Influence of ketamine or midazolam in combination with a romifidine-butorphanol-constant rate infusion on sedation quality during tooth extraction in standing horses

Einfluss von Ketamin oder Midazolam in Kombination mit einer Dauertropfinfusion von Romifidin und Butorphanol auf die Sedierungsqualität während Zahnextraktionen am stehenden Pferd

Hopster K, Bienert-Zeit A, Hopster-Iversen C, Kästner S

DOI: 10.21836/PEM20130209
Year: 2013
Volume: 29
Issue: 2
Pages: 220 - 227

The study was performed to evaluate the influence of the addition of either ketamine or midazolam to a romifidine-butorphanol bolus followed by a constant rate infusion (CRI) on the quality of sedation during tooth extraction in horses. Forty-five client-owned horses presented for dental pathologies were randomly assigned to one of 3 groups. Horses in group RB received a bolus of 0.03 mg/kg IV romifidine and 0.01 mg/kg IV butorphanol followed by a CRI of 0.04 mg/kg/h romifidine and 0.02 mg/kg/h butorphanol. Horses in group RBK received a bolus of romifidine and butorphanol in the same dosage and an additional bolus of 0.5 mg/kg IV ketamine followed by a CRI of 0.04 mg/kg/h romifidine, 0.02 mg/kg/h butorphanol and 1.2 mg/kg/h ketamine. Horses in group RBM received the same bolus of romifidine and butorphanol and an additional bolus of 0.02 mg/kg IV midazolam followed by a CRI of 0.04 mg/kg/h romifidine, 0.02 mg/kg/h butorphanol and 0.06 mg/kg/h midazolam. Heart rate, respiratory rate, degree of ataxia, fighting against the mouth speculum, chewing during manipulation, head-shaking, movement of the tongue, overall sedation quality and additional top up boli of 0.01 mg/kg bwt romifidine necessary to provide adequate sedation were recorded every ten minutes. To provide adequate sedation horses in group RB needed 4.2±3, in group RBK 1.4±0.5 and in group RBM 2±1.1 (mean±SD) additional boli of romifidine.

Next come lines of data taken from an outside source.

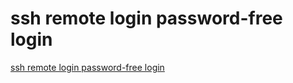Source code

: # ssh remote login password-free login
[ssh remote login password-free login](https://aiwithcloud.com/2022/09/16/ssh_remote_login_password_free_login/)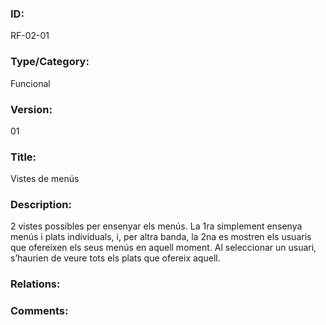 ### ID:

RF-02-01

### Type/Category:

Funcional

### Version:

01

### Title: 

Vistes de menús

### Description:

2 vistes possibles per ensenyar els menús. La 1ra simplement ensenya menús i plats individuals, i, per altra banda, la 2na es mostren els usuaris que ofereixen els seus menús en aquell moment.
Al seleccionar un usuari, s’haurien de veure tots els plats que ofereix aquell. 

### Relations:



### Comments:


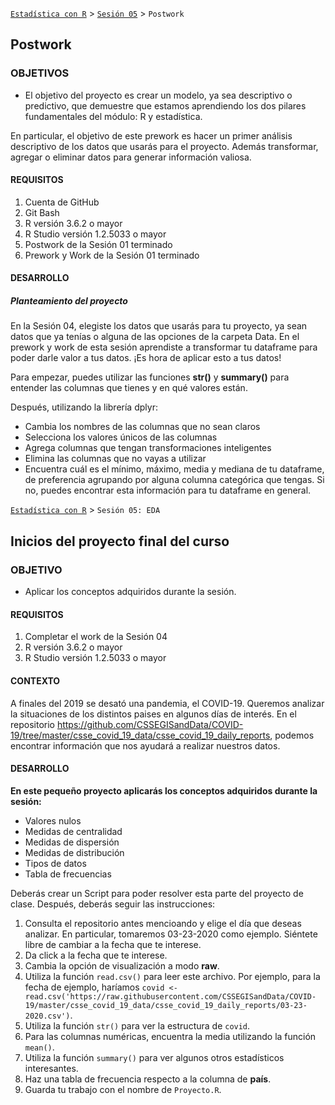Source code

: [`Estadística con R`](../../Readme.md) > [`Sesión 05`](../Readme.md) > `Postwork`  

## Postwork

### OBJETIVOS

- El objetivo del proyecto es crear un modelo, ya sea descriptivo o predictivo, que demuestre que estamos aprendiendo los dos pilares fundamentales del módulo: R y estadística.  

En particular, el objetivo de este prework es hacer un primer análisis descriptivo de los datos que usarás para el proyecto. Además transformar, agregar o eliminar datos para generar información valiosa.  


#### REQUISITOS

1. Cuenta de GitHub  
2. Git Bash  
3. R versión 3.6.2 o mayor                                
4. R Studio versión 1.2.5033 o mayor   
5. Postwork de la Sesión 01 terminado  
6. Prework y Work de la Sesión 01 terminado  


#### DESARROLLO

##### Planteamiento del proyecto

En la Sesión 04, elegiste los datos que usarás para tu proyecto, ya sean datos que ya tenías o alguna de las opciones de la carpeta Data. En el prework y work de esta sesión aprendiste a transformar tu dataframe para poder darle valor a tus datos. ¡Es hora de aplicar esto a tus datos!  

Para empezar, puedes utilizar las funciones **str()** y **summary()** para entender las columnas que tienes y en qué valores están.    

Después, utilizando la librería dplyr:  
* Cambia los nombres de las columnas que no sean claros  
* Selecciona los valores únicos de las columnas  
* Agrega columnas que tengan transformaciones inteligentes  
* Elimina las columnas que no vayas a utilizar  
* Encuentra cuál es el mínimo, máximo, media y mediana de tu dataframe, de preferencia agrupando por alguna columna categórica que tengas. Si no, puedes encontrar esta información para tu dataframe en general.  

[`Estadística con R`](../Readme.md) > `Sesión 05: EDA` 
	
## Inicios del proyecto final del curso 

### OBJETIVO 

- Aplicar los conceptos adquiridos durante la sesión.

#### REQUISITOS 

1. Completar el work de la Sesión 04
2. R versión 3.6.2 o mayor
3. R Studio versión 1.2.5033 o mayor 

#### CONTEXTO

A finales del 2019 se desató una pandemia, el COVID-19. Queremos analizar la situaciones de los distintos paises en algunos días de interés. En el repositorio https://github.com/CSSEGISandData/COVID-19/tree/master/csse_covid_19_data/csse_covid_19_daily_reports, podemos encontrar información que nos ayudará a realizar nuestros datos.

#### DESARROLLO

**En este pequeño proyecto aplicarás los conceptos adquiridos durante la sesión:**

- Valores nulos
- Medidas de centralidad
- Medidas de dispersión
- Medidas de distribución
- Tipos de datos
- Tabla de frecuencias

Deberás crear un Script para poder resolver esta parte del proyecto de clase.  Después, deberás seguir las instrucciones:

1. Consulta el repositorio antes mencioando y elige el día que deseas analizar. En particular, tomaremos 03-23-2020 como ejemplo. Siéntete libre de cambiar a la fecha que te interese. 
2. Da click a la fecha que te interese.
3. Cambia la opción de visualización a modo **raw**.
4. Utiliza la función `read.csv()` para leer este archivo. Por ejemplo, para la fecha de ejemplo, haríamos `covid <- read.csv('https://raw.githubusercontent.com/CSSEGISandData/COVID-19/master/csse_covid_19_data/csse_covid_19_daily_reports/03-23-2020.csv')`.
5. Utiliza la función `str()` para ver la estructura de `covid`.
6. Para las columnas numéricas, encuentra la media utilizando la función `mean()`.
7. Utiliza la función `summary()` para ver algunos otros estadísticos interesantes.
8. Haz una tabla de frecuencia respecto a la columna de **país**. 
9. Guarda tu trabajo con el nombre de `Proyecto.R`.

Horses in group RBM had a higher degree of ataxia than horses in group RB but head-slapping was significant less in theses horses when compared to horses in group RB. There were significant less fighting against the mouth speculum, chewing during manipulation and movement of the tongue and in horses in group RBK and RBM when compared to group RB and overall sedation quality and extraction quality was better in these horses. Results of this study showed that sedation quality was improved and less romifidine was needed when adding ketamine or midazolam to a romifidine-butorphanol based sedation protocol. Further studies are necessary to see whether there would be an additional benefit when combining both drugs.